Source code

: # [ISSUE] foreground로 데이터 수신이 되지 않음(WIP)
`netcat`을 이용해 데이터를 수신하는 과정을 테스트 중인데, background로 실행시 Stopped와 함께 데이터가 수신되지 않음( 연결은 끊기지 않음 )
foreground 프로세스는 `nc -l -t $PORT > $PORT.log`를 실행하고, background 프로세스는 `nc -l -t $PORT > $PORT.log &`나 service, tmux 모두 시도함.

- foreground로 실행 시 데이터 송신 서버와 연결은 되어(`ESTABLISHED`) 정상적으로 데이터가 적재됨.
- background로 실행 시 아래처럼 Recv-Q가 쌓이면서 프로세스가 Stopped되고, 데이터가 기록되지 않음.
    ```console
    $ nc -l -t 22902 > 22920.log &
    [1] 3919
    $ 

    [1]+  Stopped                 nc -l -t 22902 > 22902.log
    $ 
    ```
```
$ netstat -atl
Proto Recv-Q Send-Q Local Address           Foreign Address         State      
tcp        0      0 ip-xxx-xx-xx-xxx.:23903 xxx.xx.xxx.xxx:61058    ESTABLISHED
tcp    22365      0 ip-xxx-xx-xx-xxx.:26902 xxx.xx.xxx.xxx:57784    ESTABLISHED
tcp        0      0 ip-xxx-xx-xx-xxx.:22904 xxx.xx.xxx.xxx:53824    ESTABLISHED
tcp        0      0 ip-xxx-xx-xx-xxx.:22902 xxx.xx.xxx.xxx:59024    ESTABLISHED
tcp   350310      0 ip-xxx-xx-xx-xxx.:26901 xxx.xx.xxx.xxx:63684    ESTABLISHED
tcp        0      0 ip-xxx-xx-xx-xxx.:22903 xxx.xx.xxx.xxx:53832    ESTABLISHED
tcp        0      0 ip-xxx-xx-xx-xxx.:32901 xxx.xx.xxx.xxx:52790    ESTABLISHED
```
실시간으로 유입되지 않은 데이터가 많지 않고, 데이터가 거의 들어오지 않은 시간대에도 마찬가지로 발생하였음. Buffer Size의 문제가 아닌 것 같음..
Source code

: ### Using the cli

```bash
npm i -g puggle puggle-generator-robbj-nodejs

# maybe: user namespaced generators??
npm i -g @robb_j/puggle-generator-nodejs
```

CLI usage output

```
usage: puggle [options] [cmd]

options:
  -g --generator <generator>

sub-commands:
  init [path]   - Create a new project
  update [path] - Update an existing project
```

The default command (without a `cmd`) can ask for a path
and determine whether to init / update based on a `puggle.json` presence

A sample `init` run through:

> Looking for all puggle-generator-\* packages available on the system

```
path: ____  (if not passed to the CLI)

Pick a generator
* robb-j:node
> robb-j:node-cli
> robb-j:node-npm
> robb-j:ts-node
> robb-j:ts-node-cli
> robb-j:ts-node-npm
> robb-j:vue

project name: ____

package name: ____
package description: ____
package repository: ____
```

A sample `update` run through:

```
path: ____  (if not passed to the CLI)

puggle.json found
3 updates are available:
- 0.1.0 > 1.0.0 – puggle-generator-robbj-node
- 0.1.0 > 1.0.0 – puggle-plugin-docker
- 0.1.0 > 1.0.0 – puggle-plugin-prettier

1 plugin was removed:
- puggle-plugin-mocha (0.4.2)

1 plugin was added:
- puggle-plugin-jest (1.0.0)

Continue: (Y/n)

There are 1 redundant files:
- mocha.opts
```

# # # # # # #

*How to complete this task*. From the opening line of the data above through the line holding "and determine whether", give every line again exactly as it stands.

*Answer for this exercise*.
Source code

: # [ISSUE] foreground로 데이터 수신이 되지 않음(WIP)
`netcat`을 이용해 데이터를 수신하는 과정을 테스트 중인데, background로 실행시 Stopped와 함께 데이터가 수신되지 않음( 연결은 끊기지 않음 )
foreground 프로세스는 `nc -l -t $PORT > $PORT.log`를 실행하고, background 프로세스는 `nc -l -t $PORT > $PORT.log &`나 service, tmux 모두 시도함.

- foreground로 실행 시 데이터 송신 서버와 연결은 되어(`ESTABLISHED`) 정상적으로 데이터가 적재됨.
- background로 실행 시 아래처럼 Recv-Q가 쌓이면서 프로세스가 Stopped되고, 데이터가 기록되지 않음.
    ```console
    $ nc -l -t 22902 > 22920.log &
    [1] 3919
    $ 

    [1]+  Stopped                 nc -l -t 22902 > 22902.log
    $ 
    ```
```
$ netstat -atl
Proto Recv-Q Send-Q Local Address           Foreign Address         State      
tcp        0      0 ip-xxx-xx-xx-xxx.:23903 xxx.xx.xxx.xxx:61058    ESTABLISHED
tcp    22365      0 ip-xxx-xx-xx-xxx.:26902 xxx.xx.xxx.xxx:57784    ESTABLISHED
tcp        0      0 ip-xxx-xx-xx-xxx.:22904 xxx.xx.xxx.xxx:53824    ESTABLISHED
tcp        0      0 ip-xxx-xx-xx-xxx.:22902 xxx.xx.xxx.xxx:59024    ESTABLISHED
tcp   350310      0 ip-xxx-xx-xx-xxx.:26901 xxx.xx.xxx.xxx:63684    ESTABLISHED
tcp        0      0 ip-xxx-xx-xx-xxx.:22903 xxx.xx.xxx.xxx:53832    ESTABLISHED
tcp        0      0 ip-xxx-xx-xx-xxx.:32901 xxx.xx.xxx.xxx:52790    ESTABLISHED
```
실시간으로 유입되지 않은 데이터가 많지 않고, 데이터가 거의 들어오지 않은 시간대에도 마찬가지로 발생하였음. Buffer Size의 문제가 아닌 것 같음..
Source code

: ### Using the cli

```bash
npm i -g puggle puggle-generator-robbj-nodejs

# maybe: user namespaced generators??
npm i -g @robb_j/puggle-generator-nodejs
```

CLI usage output

```
usage: puggle [options] [cmd]

options:
  -g --generator <generator>

sub-commands:
  init [path]   - Create a new project
  update [path] - Update an existing project
```

The default command (without a `cmd`) can ask for a path
and determine whether to init / update based on a `puggle.json` presence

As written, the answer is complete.